Both Comey and former Attorney General Loretta Lynch received the summons last Wednesday from GOP lawmakers who are investigating the FBI’s role in the 2016 presidential election. Republicans have ordered that both testify in closed-door depositions next week as part of the inquiry, which will likely end after Democrats take control of the committee in January when the new Congress is sworn in.
Comey has said he’d be willing to speak to lawmakers but would push that such testimony be made in public.
“Let the American people watch,” Comey wrote in a tweet on Thursday evening.
Comey’s attorneys argued in the request Thursday that Republicans had “abused their powers with selective leaks” of information to further their political agenda, saying that, by doing so, lawmakers had “unfairly prejudiced” prior witnesses.
“The obvious way to eliminate selective and inaccurate leaks and to curb the potential for abusive conduct by the Joint Committees is to make these proceedings open to the public,” Comey’s lawyers wrote. “The clear pattern of leaks and other comments by members of the Joint Committees make plain that the request for secrecy in these interviews is not about secrecy, but a mechanism to permit selective and biased exposure of testimonial snippets.”

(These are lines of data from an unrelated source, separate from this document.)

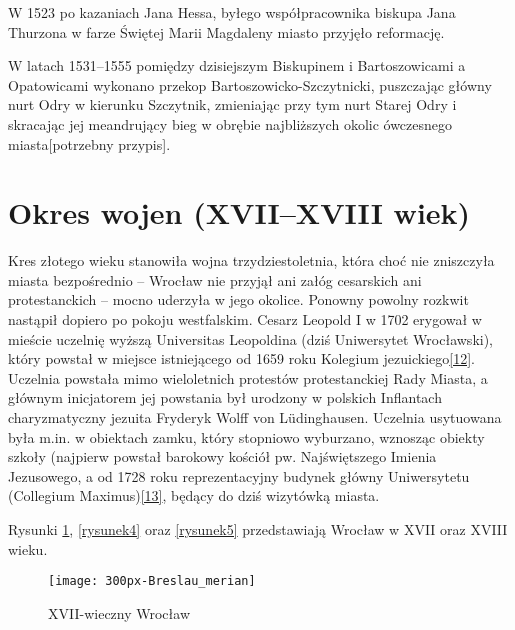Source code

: \documentclass{article}
\begin{document}
\vspace{6pt}

\noindent W 1523 po kazaniach Jana Hessa, byłego współpracownika biskupa Jana Thurzona w farze Świętej Marii Magdaleny miasto przyjęło reformację.

\vspace{6pt}

\noindent W latach 1531–1555 pomiędzy dzisiejszym Biskupinem i Bartoszowicami a Opatowicami wykonano przekop Bartoszowicko-Szczytnicki, puszczając główny nurt Odry w kierunku Szczytnik, zmieniając przy tym nurt Starej Odry i skracając jej meandrujący bieg w obrębie najbliższych okolic ówczesnego miasta[potrzebny przypis].

\section* {Okres wojen (XVII–XVIII wiek)}
Kres złotego wieku stanowiła wojna trzydziestoletnia, która choć nie zniszczyła miasta bezpośrednio – Wrocław nie przyjął ani załóg cesarskich ani protestanckich – mocno uderzyła w jego okolice. Ponowny powolny rozkwit nastąpił dopiero po pokoju westfalskim. Cesarz Leopold I w 1702 erygował w mieście uczelnię wyższą Universitas Leopoldina (dziś Uniwersytet Wrocławski), który powstał w miejsce istniejącego od 1659 roku Kolegium jezuickiego\hyperref[12]{[12]}\label{112}. Uczelnia powstała mimo wieloletnich protestów protestanckiej Rady Miasta, a głównym inicjatorem jej powstania był urodzony w polskich Inflantach charyzmatyczny jezuita Fryderyk Wolff von Lüdinghausen. Uczelnia usytuowana była m.in. w obiektach zamku, który stopniowo wyburzano, wznosząc obiekty szkoły (najpierw powstał barokowy kościół pw. Najświętszego Imienia Jezusowego, a od 1728 roku reprezentacyjny budynek główny Uniwersytetu (Collegium Maximus)\hyperref[13]{[13]}\label{113}, będący do dziś wizytówką miasta.

\vspace{6pt}

\noindent Rysunki \ref{rysunek3}, \ref{rysunek4} oraz \ref{rysunek5} przedstawiają Wrocław w XVII oraz XVIII wieku.

\begin{figure}[h]
\centering

\texttt{[image: 300px-Breslau\_merian]}
\caption{XVII-wieczny Wrocław}
\label{rysunek3}

\end{figure}
\end{document}
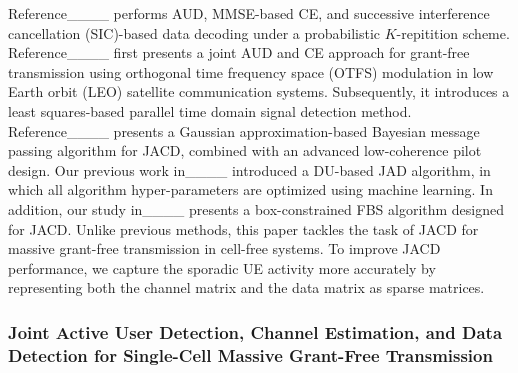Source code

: %
Reference____ performs AUD, MMSE-based CE, and successive interference cancellation (SIC)-based data decoding under a probabilistic $K$-repitition scheme.
%
Reference____ first presents a joint AUD and CE approach for grant-free transmission using orthogonal time frequency space (OTFS) modulation in low Earth orbit (LEO) satellite communication systems. 
Subsequently, it introduces a least squares-based parallel time domain signal detection method.
%
Reference____ presents a Gaussian approximation-based Bayesian message passing algorithm for JACD, combined with an advanced low-coherence pilot design. 
%
Our previous work in____ introduced a DU-based JAD algorithm, in which all algorithm hyper-parameters are optimized using machine learning. 
%
In addition, our study in____ presents a box-constrained FBS algorithm designed for JACD.
%
Unlike previous methods, this paper tackles the task of JACD for massive grant-free transmission in cell-free systems. 
%
To improve JACD performance, we capture the sporadic UE activity more accurately by representing both the channel matrix and the data matrix as sparse matrices.


\subsubsection{Joint Active User Detection, Channel Estimation, and Data Detection for Single-Cell Massive Grant-Free Transmission}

The committees are currently investigating two facets of the FBI’s role in the last election: The agency’s inquiries into former Democratic presidential candidate Hillary Clinton’s email server and any coordination between the Trump campaign and Russia, according to Reuters.
Some Republicans immediately lambasted Comey’s effort.
Rep. Bob Goodlatte (R-Va.), the chairman of the Judiciary Committee, wrote on Twitter that it appeared “Comey believes he deserves special treatment, as he is the only witness refusing to either appear voluntarily or comply with a subpoena.”
Comey was fired by President Donald Trump in May 2017 and has since become an outspoken critic of the president. During a press tour for his memoir published earlier this year, Comey called Trump “morally unfit” to be president and said he believed he was vulnerable to Russian blackmail.
The publication and subsequent comments prompted outrage and vehement denials from Trump.
The New York Times reported last week that the president wanted to order the Department of Justice to investigate Comey and Clinton but that he had to be talked down from the decision by the White House counsel, who worried such a move would create a potentially impeachment-worthy political fallout.